[About this exercise] Please reproduce the entries below exactly, leaving the pictures out.

=== Begin Enclosure ===

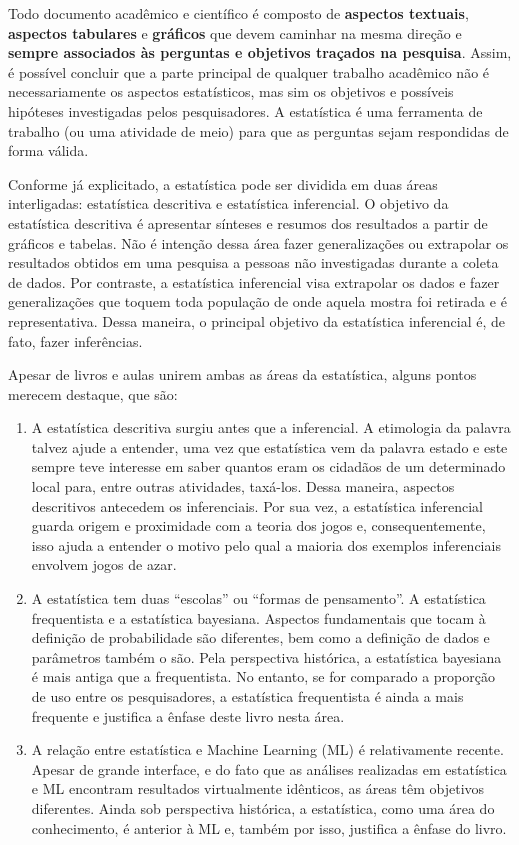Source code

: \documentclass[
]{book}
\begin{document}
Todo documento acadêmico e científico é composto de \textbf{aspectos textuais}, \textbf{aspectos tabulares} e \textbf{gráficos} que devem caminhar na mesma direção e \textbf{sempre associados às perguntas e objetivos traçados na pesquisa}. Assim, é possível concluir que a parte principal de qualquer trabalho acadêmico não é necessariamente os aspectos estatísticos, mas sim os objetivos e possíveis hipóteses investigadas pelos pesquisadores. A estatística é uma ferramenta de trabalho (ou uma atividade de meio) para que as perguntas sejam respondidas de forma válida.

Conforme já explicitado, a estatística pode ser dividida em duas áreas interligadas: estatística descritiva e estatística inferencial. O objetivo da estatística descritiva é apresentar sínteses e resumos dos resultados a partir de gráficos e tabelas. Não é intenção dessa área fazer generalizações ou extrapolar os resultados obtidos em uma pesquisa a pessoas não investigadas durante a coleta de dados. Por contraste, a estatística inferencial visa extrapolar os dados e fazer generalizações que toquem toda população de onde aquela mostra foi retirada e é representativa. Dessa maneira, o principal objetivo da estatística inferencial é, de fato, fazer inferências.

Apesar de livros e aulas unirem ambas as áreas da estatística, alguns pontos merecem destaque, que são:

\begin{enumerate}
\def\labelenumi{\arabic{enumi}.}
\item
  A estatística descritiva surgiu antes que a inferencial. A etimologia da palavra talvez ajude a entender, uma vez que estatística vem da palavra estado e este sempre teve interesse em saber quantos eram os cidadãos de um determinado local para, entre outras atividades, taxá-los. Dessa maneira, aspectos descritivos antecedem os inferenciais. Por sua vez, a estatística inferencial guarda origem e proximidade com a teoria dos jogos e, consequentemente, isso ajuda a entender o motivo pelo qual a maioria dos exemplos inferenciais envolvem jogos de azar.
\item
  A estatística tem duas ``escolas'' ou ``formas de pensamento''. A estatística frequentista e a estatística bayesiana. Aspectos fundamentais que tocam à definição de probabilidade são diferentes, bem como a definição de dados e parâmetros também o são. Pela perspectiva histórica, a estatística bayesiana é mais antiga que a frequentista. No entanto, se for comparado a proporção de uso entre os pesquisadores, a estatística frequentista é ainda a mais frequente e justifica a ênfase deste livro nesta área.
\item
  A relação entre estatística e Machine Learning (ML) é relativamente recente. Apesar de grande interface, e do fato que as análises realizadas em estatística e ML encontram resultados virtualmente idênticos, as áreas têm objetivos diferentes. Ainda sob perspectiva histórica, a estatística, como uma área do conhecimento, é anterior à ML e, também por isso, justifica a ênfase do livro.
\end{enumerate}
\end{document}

=== End Enclosure ===

[Task solution]
Source code

: \documentclass[
]{book}
\begin{document}
Todo documento acadêmico e científico é composto de \textbf{aspectos textuais}, \textbf{aspectos tabulares} e \textbf{gráficos} que devem caminhar na mesma direção e \textbf{sempre associados às perguntas e objetivos traçados na pesquisa}. Assim, é possível concluir que a parte principal de qualquer trabalho acadêmico não é necessariamente os aspectos estatísticos, mas sim os objetivos e possíveis hipóteses investigadas pelos pesquisadores. A estatística é uma ferramenta de trabalho (ou uma atividade de meio) para que as perguntas sejam respondidas de forma válida.

Conforme já explicitado, a estatística pode ser dividida em duas áreas interligadas: estatística descritiva e estatística inferencial. O objetivo da estatística descritiva é apresentar sínteses e resumos dos resultados a partir de gráficos e tabelas. Não é intenção dessa área fazer generalizações ou extrapolar os resultados obtidos em uma pesquisa a pessoas não investigadas durante a coleta de dados. Por contraste, a estatística inferencial visa extrapolar os dados e fazer generalizações que toquem toda população de onde aquela mostra foi retirada e é representativa. Dessa maneira, o principal objetivo da estatística inferencial é, de fato, fazer inferências.

Apesar de livros e aulas unirem ambas as áreas da estatística, alguns pontos merecem destaque, que são:

\begin{enumerate}
\def\labelenumi{\arabic{enumi}.}
\item
  A estatística descritiva surgiu antes que a inferencial. A etimologia da palavra talvez ajude a entender, uma vez que estatística vem da palavra estado e este sempre teve interesse em saber quantos eram os cidadãos de um determinado local para, entre outras atividades, taxá-los. Dessa maneira, aspectos descritivos antecedem os inferenciais. Por sua vez, a estatística inferencial guarda origem e proximidade com a teoria dos jogos e, consequentemente, isso ajuda a entender o motivo pelo qual a maioria dos exemplos inferenciais envolvem jogos de azar.
\item
  A estatística tem duas ``escolas'' ou ``formas de pensamento''. A estatística frequentista e a estatística bayesiana. Aspectos fundamentais que tocam à definição de probabilidade são diferentes, bem como a definição de dados e parâmetros também o são. Pela perspectiva histórica, a estatística bayesiana é mais antiga que a frequentista. No entanto, se for comparado a proporção de uso entre os pesquisadores, a estatística frequentista é ainda a mais frequente e justifica a ênfase deste livro nesta área.
\item
  A relação entre estatística e Machine Learning (ML) é relativamente recente. Apesar de grande interface, e do fato que as análises realizadas em estatística e ML encontram resultados virtualmente idênticos, as áreas têm objetivos diferentes. Ainda sob perspectiva histórica, a estatística, como uma área do conhecimento, é anterior à ML e, também por isso, justifica a ênfase do livro.
\end{enumerate}
\end{document}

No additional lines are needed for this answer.